◆ **Task description**: From the first line of the entries below through the line bearing "While a robust", write out each line exactly. Omit pictures.

◆ **Given records**:
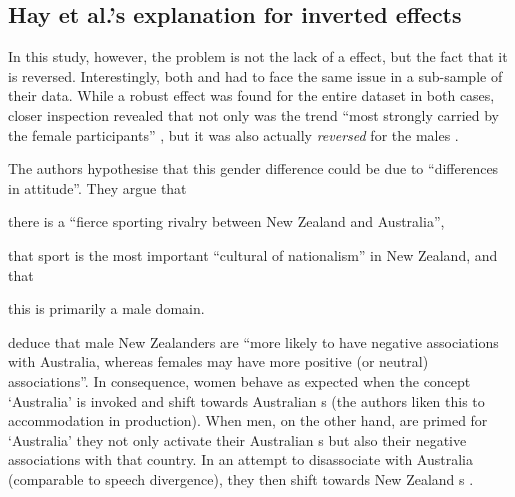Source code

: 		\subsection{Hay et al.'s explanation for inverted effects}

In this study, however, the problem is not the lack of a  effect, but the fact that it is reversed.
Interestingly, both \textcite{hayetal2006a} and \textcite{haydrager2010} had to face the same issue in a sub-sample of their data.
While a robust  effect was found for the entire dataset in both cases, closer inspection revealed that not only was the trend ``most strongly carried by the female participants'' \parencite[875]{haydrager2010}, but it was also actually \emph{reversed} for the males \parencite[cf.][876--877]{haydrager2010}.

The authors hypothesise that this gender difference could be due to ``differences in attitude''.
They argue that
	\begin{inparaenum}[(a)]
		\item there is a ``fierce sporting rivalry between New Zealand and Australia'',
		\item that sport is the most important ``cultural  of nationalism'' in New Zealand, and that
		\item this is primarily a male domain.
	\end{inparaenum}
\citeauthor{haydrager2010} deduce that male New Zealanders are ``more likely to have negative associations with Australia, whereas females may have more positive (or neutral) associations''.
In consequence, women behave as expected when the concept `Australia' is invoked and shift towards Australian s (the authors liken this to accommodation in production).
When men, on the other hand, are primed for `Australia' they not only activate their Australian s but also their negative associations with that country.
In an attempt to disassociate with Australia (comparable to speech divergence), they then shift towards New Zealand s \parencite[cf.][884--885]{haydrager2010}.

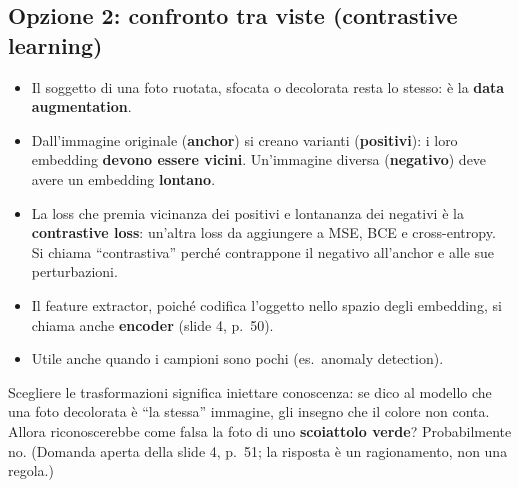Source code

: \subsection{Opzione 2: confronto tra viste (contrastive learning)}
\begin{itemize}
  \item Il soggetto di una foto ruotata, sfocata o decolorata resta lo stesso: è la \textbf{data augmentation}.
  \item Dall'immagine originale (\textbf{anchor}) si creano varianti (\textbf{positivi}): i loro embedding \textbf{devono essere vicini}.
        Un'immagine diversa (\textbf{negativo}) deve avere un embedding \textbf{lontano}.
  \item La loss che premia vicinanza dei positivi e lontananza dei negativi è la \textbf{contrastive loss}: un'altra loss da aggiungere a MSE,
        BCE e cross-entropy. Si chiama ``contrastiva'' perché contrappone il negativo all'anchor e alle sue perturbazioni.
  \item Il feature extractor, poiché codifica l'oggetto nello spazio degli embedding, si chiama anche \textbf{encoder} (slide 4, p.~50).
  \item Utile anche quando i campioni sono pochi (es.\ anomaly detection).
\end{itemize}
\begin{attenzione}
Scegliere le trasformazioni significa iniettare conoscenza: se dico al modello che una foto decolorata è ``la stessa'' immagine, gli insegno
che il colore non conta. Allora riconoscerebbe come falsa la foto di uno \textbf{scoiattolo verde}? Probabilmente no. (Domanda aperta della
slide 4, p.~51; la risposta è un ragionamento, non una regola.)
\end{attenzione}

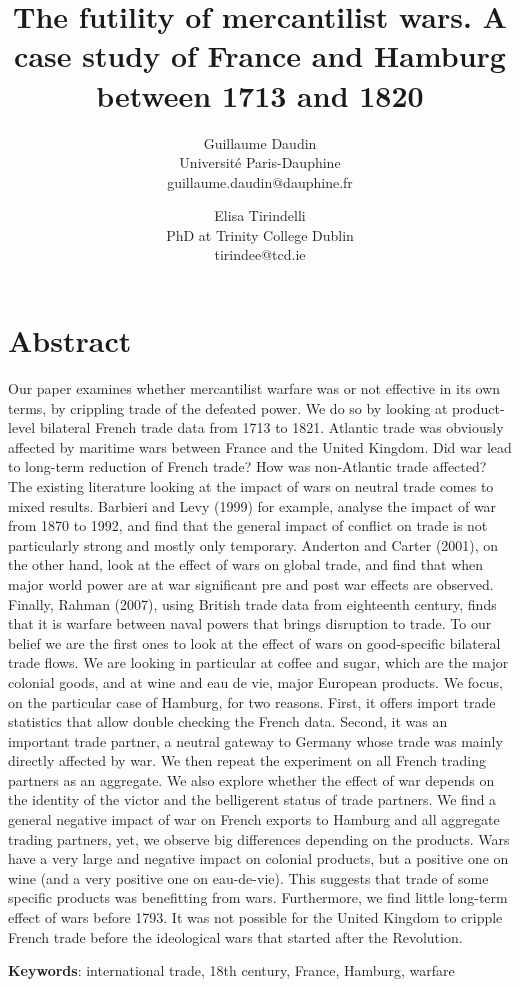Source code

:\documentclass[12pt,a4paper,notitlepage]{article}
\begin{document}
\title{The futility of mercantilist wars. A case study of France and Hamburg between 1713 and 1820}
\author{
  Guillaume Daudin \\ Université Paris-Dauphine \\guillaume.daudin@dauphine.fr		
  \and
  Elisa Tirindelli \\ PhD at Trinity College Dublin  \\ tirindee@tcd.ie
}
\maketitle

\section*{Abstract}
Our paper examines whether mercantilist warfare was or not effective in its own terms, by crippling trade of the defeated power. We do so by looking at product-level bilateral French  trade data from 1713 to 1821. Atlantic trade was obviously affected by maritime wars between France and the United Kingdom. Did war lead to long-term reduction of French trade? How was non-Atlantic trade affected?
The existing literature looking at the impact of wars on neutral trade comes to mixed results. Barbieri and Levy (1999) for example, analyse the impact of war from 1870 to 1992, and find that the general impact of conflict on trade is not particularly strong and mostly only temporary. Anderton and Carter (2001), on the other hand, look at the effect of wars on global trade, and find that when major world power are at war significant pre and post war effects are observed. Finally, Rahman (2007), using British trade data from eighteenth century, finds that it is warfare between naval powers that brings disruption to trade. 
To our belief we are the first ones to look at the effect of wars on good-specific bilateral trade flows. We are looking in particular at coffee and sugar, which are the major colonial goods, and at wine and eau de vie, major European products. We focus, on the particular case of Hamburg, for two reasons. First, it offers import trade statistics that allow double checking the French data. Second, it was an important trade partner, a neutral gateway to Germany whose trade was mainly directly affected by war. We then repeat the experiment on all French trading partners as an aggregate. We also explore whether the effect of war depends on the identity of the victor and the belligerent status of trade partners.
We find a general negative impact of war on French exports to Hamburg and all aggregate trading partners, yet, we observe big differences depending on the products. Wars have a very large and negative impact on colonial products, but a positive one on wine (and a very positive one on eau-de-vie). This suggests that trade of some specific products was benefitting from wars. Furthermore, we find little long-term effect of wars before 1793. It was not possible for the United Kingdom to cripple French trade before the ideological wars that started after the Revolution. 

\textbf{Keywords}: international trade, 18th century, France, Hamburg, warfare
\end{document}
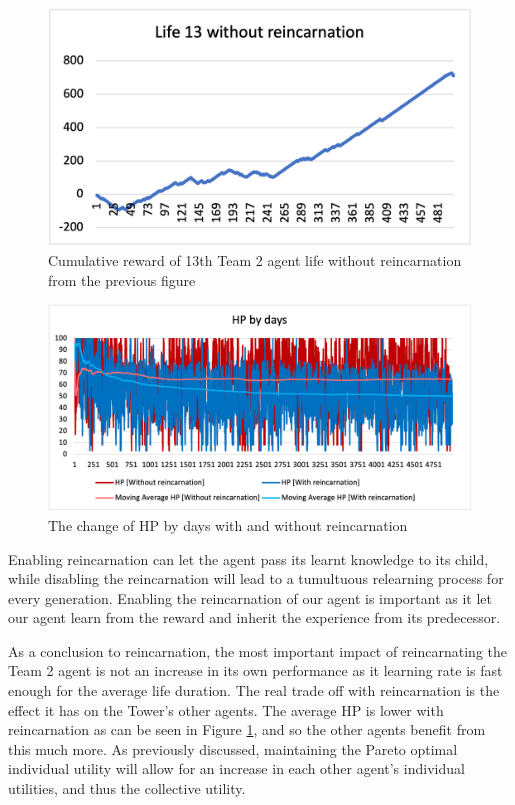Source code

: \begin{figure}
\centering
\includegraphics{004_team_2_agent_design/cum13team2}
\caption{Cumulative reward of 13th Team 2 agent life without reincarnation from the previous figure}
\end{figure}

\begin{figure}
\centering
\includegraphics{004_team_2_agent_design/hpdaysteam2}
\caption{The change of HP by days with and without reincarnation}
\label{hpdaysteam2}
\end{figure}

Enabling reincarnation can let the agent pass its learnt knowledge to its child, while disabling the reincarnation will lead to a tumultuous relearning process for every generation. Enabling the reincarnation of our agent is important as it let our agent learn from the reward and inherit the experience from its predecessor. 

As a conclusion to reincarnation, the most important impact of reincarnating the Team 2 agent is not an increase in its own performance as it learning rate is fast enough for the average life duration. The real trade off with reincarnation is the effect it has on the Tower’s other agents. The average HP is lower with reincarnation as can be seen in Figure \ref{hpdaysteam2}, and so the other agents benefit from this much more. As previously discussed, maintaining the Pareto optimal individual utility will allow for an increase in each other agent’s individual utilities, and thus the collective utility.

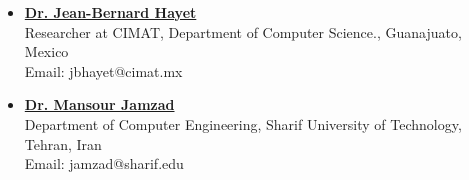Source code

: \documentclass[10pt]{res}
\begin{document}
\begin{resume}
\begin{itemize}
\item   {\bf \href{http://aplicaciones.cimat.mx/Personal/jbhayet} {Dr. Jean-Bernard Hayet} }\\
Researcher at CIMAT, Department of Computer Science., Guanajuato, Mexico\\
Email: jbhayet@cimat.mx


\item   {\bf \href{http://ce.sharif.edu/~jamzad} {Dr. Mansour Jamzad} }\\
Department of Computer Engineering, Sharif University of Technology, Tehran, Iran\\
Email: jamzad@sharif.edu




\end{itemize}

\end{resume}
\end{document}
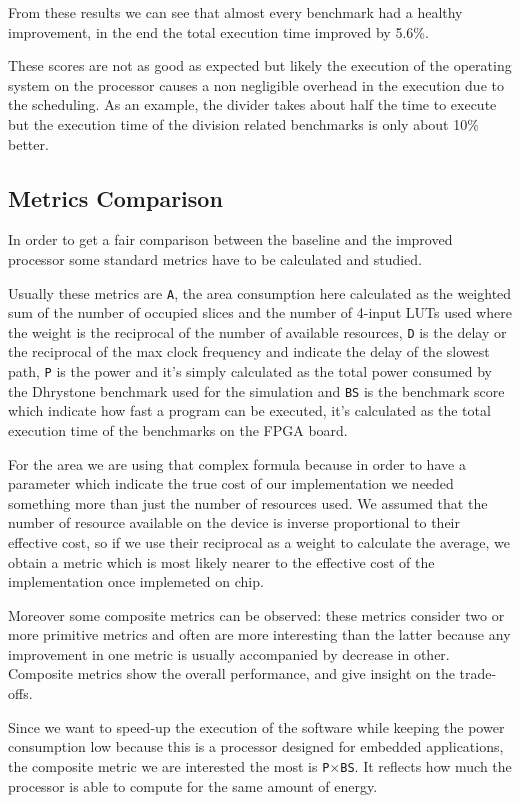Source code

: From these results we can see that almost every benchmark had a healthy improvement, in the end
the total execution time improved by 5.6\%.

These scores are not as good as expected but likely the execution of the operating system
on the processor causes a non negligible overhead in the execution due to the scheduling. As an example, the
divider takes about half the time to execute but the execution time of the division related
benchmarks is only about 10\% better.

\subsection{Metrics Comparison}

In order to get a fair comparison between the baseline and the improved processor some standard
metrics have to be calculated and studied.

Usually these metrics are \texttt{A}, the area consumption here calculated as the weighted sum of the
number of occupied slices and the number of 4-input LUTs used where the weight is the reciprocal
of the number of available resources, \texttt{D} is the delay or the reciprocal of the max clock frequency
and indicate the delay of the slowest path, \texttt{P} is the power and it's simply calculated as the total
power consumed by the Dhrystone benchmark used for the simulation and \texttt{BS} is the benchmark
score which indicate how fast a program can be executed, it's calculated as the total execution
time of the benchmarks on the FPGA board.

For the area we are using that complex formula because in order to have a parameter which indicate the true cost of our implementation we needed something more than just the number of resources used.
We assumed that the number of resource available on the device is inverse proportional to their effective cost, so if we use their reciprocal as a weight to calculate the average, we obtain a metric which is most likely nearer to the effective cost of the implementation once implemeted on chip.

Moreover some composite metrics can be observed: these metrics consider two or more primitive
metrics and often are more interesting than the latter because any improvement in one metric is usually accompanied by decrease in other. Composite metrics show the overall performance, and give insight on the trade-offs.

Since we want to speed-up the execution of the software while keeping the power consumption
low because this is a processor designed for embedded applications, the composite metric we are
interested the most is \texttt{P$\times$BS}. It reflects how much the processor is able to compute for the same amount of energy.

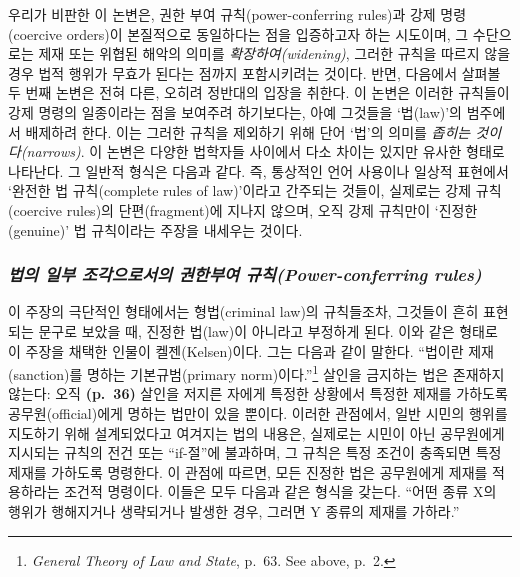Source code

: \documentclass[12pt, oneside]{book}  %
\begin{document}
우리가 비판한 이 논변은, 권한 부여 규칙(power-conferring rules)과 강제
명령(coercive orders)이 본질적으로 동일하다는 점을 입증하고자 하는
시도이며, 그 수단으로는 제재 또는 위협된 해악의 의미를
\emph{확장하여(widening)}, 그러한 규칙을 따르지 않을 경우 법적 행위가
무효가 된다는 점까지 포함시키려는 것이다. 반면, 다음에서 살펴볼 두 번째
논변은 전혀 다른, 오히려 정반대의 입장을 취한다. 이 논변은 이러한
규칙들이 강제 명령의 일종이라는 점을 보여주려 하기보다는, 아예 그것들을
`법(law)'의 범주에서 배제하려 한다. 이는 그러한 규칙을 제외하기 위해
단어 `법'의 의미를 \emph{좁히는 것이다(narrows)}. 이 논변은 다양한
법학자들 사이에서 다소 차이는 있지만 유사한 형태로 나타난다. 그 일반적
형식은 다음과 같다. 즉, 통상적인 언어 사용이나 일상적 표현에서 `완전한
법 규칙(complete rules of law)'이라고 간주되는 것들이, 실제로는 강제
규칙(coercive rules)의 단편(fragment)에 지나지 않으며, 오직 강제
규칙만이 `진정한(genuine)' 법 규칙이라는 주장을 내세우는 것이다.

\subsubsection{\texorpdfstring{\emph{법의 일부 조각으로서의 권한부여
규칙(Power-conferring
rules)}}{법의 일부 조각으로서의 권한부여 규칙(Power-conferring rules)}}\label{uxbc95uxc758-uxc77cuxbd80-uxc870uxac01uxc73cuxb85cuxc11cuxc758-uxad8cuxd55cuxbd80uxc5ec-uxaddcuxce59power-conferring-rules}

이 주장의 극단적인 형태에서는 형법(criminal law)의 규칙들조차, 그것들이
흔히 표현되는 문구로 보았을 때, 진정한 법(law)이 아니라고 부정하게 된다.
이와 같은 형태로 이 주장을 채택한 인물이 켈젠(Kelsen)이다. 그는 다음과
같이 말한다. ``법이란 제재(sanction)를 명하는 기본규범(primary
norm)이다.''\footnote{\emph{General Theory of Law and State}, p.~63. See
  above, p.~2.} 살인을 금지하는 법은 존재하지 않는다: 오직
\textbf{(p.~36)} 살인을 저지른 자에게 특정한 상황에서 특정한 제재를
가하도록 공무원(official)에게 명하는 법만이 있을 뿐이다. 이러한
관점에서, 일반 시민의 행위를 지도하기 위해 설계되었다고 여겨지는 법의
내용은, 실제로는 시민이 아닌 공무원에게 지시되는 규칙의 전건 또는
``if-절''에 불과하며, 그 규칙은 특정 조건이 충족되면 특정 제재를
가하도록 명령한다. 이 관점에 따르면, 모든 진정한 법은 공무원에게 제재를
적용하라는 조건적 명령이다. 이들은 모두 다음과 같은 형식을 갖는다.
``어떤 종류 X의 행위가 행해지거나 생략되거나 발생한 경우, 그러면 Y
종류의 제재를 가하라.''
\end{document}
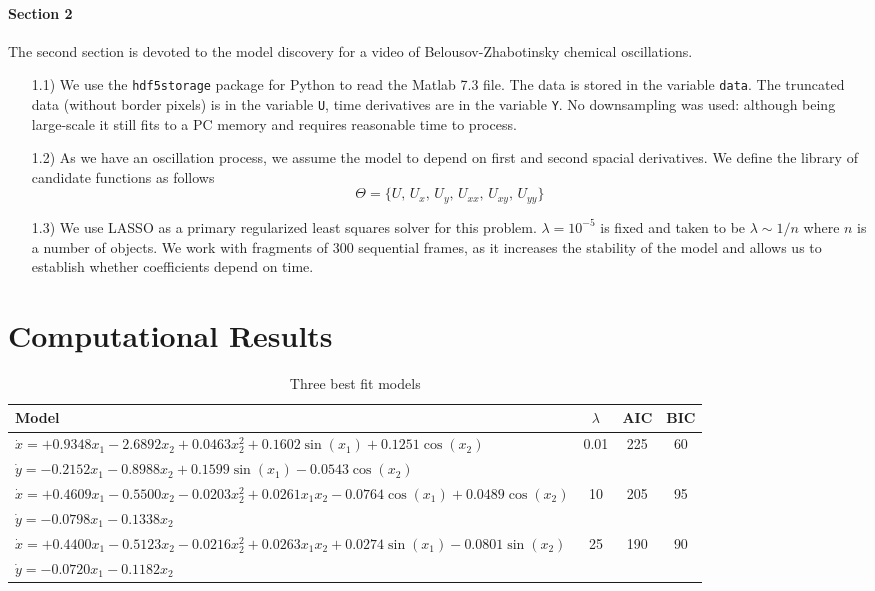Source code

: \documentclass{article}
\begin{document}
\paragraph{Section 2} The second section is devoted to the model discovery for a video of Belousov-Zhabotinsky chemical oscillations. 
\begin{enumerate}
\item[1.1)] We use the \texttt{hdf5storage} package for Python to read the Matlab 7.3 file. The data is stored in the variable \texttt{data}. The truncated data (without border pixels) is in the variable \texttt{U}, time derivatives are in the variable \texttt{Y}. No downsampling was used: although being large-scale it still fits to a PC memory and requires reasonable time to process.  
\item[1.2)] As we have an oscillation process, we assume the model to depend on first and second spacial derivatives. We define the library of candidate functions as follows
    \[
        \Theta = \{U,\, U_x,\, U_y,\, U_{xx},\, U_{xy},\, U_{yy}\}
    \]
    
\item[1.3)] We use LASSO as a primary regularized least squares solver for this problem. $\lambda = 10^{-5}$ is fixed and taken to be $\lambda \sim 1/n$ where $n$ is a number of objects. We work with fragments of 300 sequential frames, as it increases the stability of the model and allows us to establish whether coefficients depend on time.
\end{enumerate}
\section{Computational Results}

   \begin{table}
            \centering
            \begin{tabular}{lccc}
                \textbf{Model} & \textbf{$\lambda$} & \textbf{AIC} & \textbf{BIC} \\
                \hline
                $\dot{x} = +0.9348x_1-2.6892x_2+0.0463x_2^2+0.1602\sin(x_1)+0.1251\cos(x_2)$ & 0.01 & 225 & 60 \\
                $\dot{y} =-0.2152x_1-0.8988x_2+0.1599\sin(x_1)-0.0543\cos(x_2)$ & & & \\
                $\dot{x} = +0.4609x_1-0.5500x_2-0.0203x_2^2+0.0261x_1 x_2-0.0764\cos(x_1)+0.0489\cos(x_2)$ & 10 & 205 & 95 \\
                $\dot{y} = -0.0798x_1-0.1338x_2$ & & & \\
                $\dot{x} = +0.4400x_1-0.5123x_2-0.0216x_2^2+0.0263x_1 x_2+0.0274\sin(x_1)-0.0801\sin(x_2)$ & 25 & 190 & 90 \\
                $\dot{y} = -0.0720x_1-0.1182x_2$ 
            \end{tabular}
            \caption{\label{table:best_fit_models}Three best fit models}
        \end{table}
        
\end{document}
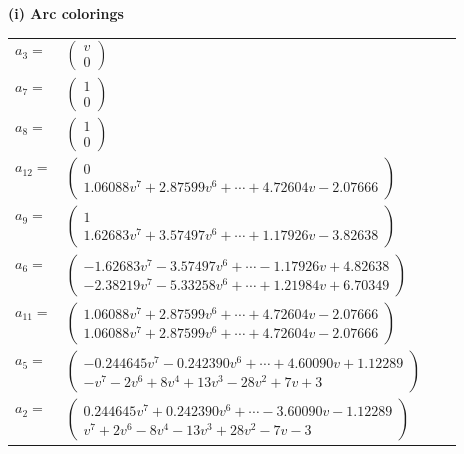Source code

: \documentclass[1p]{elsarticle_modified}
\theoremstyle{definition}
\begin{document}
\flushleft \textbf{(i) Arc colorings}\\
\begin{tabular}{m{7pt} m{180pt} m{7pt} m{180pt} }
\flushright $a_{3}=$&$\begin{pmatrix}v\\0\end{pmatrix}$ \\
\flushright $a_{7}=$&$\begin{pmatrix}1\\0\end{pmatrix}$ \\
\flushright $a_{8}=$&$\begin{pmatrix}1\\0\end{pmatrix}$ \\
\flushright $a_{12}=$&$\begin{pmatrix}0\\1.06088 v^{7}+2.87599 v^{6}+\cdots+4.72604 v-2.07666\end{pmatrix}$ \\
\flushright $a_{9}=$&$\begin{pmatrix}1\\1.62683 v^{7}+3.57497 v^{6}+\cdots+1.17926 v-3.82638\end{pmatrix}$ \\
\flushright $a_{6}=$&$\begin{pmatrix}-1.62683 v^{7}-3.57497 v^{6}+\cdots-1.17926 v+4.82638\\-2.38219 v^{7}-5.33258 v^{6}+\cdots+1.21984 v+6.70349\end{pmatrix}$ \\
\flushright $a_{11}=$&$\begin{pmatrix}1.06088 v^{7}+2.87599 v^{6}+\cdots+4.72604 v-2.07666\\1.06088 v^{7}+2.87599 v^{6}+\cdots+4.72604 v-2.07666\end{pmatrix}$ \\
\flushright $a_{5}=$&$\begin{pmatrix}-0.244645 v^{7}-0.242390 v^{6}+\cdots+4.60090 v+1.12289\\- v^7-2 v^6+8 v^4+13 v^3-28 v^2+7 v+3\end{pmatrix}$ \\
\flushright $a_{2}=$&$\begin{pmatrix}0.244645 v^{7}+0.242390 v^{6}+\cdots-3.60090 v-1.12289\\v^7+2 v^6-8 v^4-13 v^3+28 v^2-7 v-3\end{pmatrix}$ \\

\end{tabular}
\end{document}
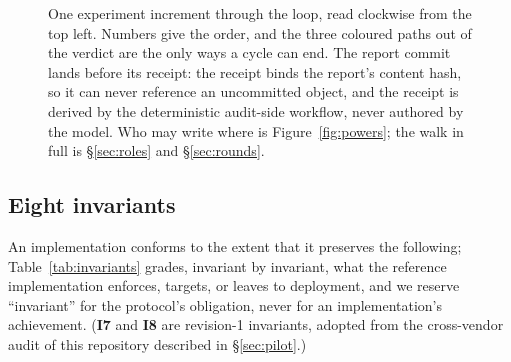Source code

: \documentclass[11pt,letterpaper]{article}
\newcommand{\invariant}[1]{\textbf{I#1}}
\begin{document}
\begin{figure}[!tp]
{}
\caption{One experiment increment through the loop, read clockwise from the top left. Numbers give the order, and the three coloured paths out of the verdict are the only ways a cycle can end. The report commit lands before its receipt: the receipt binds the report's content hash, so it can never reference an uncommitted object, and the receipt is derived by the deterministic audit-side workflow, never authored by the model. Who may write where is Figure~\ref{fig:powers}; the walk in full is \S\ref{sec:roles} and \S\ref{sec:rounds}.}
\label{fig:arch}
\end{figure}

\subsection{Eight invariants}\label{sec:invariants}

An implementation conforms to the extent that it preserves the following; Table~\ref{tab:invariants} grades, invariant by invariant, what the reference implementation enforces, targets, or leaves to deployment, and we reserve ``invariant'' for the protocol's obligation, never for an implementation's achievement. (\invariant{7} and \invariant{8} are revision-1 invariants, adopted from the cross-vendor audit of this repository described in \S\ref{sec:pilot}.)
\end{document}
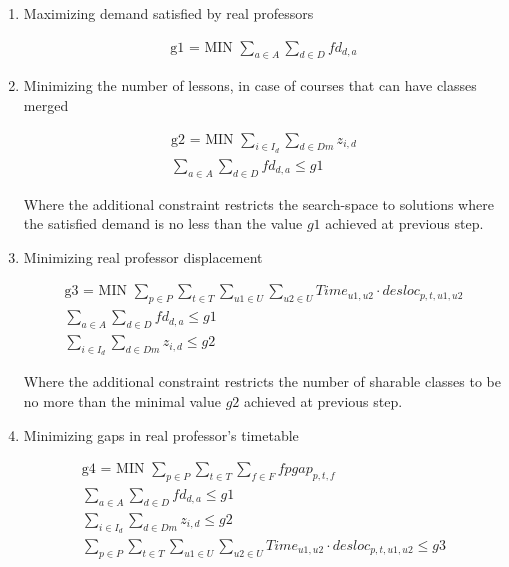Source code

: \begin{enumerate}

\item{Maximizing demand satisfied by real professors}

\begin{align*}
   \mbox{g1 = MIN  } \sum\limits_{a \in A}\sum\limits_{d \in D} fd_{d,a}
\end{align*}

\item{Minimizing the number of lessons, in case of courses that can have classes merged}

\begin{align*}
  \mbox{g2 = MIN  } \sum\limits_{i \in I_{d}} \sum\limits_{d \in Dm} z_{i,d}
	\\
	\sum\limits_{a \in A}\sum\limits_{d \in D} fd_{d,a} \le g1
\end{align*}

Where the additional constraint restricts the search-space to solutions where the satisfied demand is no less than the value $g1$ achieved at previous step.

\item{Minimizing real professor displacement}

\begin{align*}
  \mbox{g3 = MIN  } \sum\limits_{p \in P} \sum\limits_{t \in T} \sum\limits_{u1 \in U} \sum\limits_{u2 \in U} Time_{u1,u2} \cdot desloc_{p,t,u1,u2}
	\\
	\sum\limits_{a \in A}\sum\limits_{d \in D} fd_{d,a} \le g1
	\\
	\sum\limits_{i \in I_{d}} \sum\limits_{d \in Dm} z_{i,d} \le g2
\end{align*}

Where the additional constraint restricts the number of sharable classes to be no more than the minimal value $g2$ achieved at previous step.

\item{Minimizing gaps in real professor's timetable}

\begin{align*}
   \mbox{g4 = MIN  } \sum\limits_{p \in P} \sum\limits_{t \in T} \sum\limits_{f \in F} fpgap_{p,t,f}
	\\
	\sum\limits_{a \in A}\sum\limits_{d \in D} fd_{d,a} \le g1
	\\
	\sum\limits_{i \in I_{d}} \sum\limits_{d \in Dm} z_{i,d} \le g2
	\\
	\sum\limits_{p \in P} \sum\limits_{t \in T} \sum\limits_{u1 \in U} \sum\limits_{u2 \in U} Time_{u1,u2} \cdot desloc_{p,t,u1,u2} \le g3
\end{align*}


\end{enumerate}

◆ **Written reply**:
Source code

: 		\subsection{Hay et al.'s explanation for inverted effects}

In this study, however, the problem is not the lack of a  effect, but the fact that it is reversed.
Interestingly, both \textcite{hayetal2006a} and \textcite{haydrager2010} had to face the same issue in a sub-sample of their data.
While a robust  effect was found for the entire dataset in both cases, closer inspection revealed that not only was the trend ``most strongly carried by the female participants'' \parencite[875]{haydrager2010}, but it was also actually \emph{reversed} for the males \parencite[cf.][876--877]{haydrager2010}.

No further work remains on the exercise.